There are caps out there strictly rated for DC only ( like electrolytic
types) and there are caps rated for AC/DC duty, but these are normally
rated in DC voltage on the cap. They can be pushed to maybe an
additional 10% higher than the stated voltage rating but the life span
will be reduced.
To design an MMC, you will need to place some caps in a string ( series,
end to end like batteries in a flashlite) to build up the total voltage
rating of the caps. As you string caps in series the voltage handling
capacity of the string increases with each additional capacitor added to
the string. For example you place 10 2000VDC caps in series, the string
should be capable of handling 20,000 V. Now here is the down side to
this stringing of caps. As you add caps to the string, the total
capacitance drops, the more you add the faster it drops. Basically 2 in
series = 1/2 the original value. 3 = 1/3 original value and so on
heres the math for 3 caps
1/ (( 1/uF) +(1/uF)+(1/uF)) = 1/ ((1/.15) +(1/.15)+(1/.15)) = 1/
((6.66) + (6.66) + (6.66)) = 1/ 20 = .05uF
since the capacitance has now dropped way to low to be effective, you
now need to add a few strings together in a parallel manner. As you join
the strings together in paralell the capacitance now increases. Lets say
you have 3 strings of 3 seriesed caps, each string rated for 6KV at
.05uF. By paralleling them you now have 9 caps total at a rating of 6KV
but now at .15uF ( 3 X .05).
For your 9KV unit you will need 7 caps in series per string and
depending on your current supply of the 9KV unit, 2 strings in paralell.

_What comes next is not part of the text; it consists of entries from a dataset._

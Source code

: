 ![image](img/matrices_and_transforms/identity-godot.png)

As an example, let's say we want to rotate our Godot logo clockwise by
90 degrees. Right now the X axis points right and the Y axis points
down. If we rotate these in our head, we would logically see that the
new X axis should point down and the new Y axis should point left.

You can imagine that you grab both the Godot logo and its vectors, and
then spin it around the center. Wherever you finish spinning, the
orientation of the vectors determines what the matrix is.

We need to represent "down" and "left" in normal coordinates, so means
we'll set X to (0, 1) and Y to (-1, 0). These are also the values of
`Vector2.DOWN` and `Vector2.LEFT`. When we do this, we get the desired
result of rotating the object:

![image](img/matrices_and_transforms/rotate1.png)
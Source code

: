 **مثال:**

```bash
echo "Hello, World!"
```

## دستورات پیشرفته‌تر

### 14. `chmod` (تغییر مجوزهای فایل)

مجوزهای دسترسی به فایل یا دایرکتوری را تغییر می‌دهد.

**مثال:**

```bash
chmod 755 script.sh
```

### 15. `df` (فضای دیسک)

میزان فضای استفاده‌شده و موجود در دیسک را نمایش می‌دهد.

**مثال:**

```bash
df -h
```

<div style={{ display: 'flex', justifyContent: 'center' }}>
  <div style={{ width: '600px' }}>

As far as getting a true 120 BPS you have to make something called a
synchronized rotory gap. This requires a motor that spins at 1800 RPM (
not 1760) but I wouldnt worry about getting a true 120BPS with the size
of your power supply you are using at this time, go for the static gap
and set the gap width to a point where you get the cleanest sounding
60Hz hum from it, or if you have good tonality 120Hz buzz. When you
start hearing a lot of popping that isnt steady, you have opened the
gaps a bit too far and you are missing gap closure ( gap conduction) .
Nicholas J. Goble wrote:
>I have a few more questions.
>I'm using a 9/30 NST. I originally wanted to have a 4" diameter, 20"
>tall secondary, but after a wire shortage, I only have a 17.5" tall
>secondary. Will this make a difference in my overall coil performance?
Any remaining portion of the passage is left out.